A warning is useful here regarding the interpretation of the assignment operator = in Perl. You should avoid thinking of this character as an ‘equal’ sign, and instead interpret it as ‘gets the value’ or ‘is assigned value’. In effect, new information flows from the right to the left in an assignment statement and this line tells the program to store the new information in the box labeled ‘$name’. Perl uses the == character (two equal signs) as an identity operator, and it is extremely easy to confuse these operators. Sooner or later you are very likely to discover that your program is not running correctly because you mistakenly used the assignment operator instead of the identity operator or vice versa.
Line 6 shows how to display the input on the screen by means of Perl’s built-in print function. Any interactive program of this sort requires a prompt to tell the user what information is required, an assignment statement to store the input, and a statement to display the output. Line 6 displays the user’s name and prompts the user for their origin. You should enter this program in the computer and save it as ‘name.pl’.
When you run the program you will find that the output is not completely satisfactory. The program displays the output up to and including the new information, and then jumps to a new line to complete the rest of the output. What happened? The input that you provide via <STDIN> includes those characters AS WELL AS a line return character that was sent when you pressed the Enter key. This is such a common problem that Perl includes a function specifically tailored to strip the line return character from the end of keyboard input. This is the chop ( ) function. You can chop the line return from the input by inserting the following line after line 5. Parentheses enclosing the argument to the function are optional.
chop ($name);
Saving the program and running it again should eliminate this problem, at least for the first input. I leave it to you to figure out how to correct the second output.
Pattern Matching
One of the main advantages of Perl over other programming languages is its built in pattern matching function. We will make use of Perl’s pattern matching abilities many times in each of the following chapters, so this is a good time to introduce the concept. A pattern match compares a group of characters (a string) to another group of characters (the pattern) to see if the string contains the pattern. This function would be useful, for example, if you wished to find the word ‘needle’ in the phrase ‘a needle in a haystack’. The program in Figure 3.3 provides an example of pattern matching.

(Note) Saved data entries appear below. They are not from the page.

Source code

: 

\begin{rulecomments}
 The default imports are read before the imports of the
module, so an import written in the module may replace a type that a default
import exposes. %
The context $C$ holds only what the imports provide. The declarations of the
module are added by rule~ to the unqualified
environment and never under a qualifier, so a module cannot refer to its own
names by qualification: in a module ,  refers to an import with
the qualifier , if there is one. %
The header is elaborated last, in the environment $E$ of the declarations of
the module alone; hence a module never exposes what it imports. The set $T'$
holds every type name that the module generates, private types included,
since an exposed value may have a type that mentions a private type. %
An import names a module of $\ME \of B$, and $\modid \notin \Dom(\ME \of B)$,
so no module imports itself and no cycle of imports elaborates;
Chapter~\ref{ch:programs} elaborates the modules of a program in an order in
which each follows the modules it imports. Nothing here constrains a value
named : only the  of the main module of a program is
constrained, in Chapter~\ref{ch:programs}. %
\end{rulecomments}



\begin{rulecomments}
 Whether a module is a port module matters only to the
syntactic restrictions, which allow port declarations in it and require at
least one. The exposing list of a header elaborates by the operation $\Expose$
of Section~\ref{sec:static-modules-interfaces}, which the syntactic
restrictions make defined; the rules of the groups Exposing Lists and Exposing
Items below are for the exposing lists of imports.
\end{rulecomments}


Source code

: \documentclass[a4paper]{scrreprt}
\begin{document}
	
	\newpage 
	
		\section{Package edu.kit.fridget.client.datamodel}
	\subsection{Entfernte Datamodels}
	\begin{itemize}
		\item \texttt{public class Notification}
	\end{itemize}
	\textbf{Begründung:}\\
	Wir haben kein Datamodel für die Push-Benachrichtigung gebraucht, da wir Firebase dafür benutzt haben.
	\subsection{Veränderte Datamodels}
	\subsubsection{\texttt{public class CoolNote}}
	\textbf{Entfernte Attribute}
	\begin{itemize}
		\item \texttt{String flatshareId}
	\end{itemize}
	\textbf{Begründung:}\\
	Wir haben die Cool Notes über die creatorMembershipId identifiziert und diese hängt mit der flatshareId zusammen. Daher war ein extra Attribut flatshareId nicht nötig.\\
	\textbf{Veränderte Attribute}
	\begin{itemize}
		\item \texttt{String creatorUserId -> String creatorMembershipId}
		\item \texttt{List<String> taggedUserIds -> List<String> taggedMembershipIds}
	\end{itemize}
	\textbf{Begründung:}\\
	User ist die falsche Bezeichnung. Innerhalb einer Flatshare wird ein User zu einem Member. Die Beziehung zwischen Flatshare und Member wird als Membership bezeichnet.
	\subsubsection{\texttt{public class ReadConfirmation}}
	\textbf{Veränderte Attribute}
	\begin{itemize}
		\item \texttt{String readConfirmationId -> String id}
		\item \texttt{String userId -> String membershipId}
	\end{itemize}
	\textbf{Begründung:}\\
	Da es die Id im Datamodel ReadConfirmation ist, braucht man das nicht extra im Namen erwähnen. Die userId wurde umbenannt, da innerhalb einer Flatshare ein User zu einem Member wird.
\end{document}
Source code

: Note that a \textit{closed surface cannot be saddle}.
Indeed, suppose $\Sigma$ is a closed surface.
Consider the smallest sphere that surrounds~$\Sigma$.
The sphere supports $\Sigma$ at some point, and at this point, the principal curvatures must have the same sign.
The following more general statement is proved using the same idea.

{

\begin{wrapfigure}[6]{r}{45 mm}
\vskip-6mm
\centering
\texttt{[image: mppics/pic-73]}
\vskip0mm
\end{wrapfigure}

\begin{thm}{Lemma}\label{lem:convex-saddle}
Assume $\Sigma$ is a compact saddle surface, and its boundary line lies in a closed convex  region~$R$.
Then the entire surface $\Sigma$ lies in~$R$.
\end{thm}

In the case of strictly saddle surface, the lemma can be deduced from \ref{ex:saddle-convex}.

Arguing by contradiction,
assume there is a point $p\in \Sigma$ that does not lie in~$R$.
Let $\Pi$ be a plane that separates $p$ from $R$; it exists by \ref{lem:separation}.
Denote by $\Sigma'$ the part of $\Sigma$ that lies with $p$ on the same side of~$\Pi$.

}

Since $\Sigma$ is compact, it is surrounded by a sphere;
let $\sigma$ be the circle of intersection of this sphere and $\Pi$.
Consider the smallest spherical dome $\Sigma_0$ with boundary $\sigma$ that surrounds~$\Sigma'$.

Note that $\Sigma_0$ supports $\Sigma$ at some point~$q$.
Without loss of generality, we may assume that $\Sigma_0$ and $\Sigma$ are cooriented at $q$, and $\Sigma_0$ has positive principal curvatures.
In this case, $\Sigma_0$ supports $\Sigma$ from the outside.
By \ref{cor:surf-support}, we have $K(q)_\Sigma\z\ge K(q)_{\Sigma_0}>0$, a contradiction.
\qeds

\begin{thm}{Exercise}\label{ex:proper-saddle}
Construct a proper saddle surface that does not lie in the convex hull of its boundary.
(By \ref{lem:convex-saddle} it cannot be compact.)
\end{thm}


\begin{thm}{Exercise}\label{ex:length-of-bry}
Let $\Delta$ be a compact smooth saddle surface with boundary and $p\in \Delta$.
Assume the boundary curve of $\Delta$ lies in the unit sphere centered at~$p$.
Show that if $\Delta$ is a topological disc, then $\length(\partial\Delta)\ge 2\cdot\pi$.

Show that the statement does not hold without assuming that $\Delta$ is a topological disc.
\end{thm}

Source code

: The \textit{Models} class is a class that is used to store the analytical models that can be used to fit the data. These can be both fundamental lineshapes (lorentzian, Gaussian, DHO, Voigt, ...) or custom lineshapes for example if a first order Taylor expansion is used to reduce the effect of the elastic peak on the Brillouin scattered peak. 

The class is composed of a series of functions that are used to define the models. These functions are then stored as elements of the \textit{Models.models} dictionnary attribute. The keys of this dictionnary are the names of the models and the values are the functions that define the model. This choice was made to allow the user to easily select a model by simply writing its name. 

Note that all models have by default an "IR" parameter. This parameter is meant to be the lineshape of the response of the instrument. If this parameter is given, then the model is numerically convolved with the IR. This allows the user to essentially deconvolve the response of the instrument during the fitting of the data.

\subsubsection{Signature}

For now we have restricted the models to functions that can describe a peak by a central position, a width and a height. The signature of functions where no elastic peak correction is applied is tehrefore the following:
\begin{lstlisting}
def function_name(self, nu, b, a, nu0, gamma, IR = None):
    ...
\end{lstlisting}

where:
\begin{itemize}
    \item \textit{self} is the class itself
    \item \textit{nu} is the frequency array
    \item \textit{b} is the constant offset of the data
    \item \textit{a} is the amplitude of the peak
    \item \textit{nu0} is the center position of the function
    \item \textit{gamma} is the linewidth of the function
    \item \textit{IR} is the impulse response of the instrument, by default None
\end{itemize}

Figure 3.3. Perl Pattern Matching
1 #!/usr/local/bin/perl
2 #match.pl
3 #Demonstrates Perl matching
4
5 print "Please type in a sentence\n";
6 $sentence = <STDIN>;
7 chop $sentence;
8 $sentence = lc($sentence);
9
10 print "Now type in a word\n";
11 $word = <STDIN>;
12 chop $word;
13 $word = lc($word);
14
15 if ( $sentence =~ m/$word/ ) {
16 print "\nThe word \"$word\" appears in the sentence \n\"$sentence\"\n";
17 } #end if word is in sentence
18
19 else {
20 print "\nThe word \"$word\" does not appear in the sentence \n\"$sentence\"\n";
21 } #end else
Once again we see the standard Perl opening and comment lines. The program prompts the user for a sentence in line 5 and assigns this sentence to the scalar variable $sentence in line 6. Line 7 removes the new line character from the string $sentence while line 8 converts all upper case characters in $sentence to lower case. Converting between upper and lower case is often necessary in text analysis to avoid treating words such as ‘Perl’ and ‘perl’ as distinct forms. Since this program is looking for a word that appears in a sentence, we want to find the word whether it appears in upper or lower case. The program simply converts both the sentence and the word to lower case.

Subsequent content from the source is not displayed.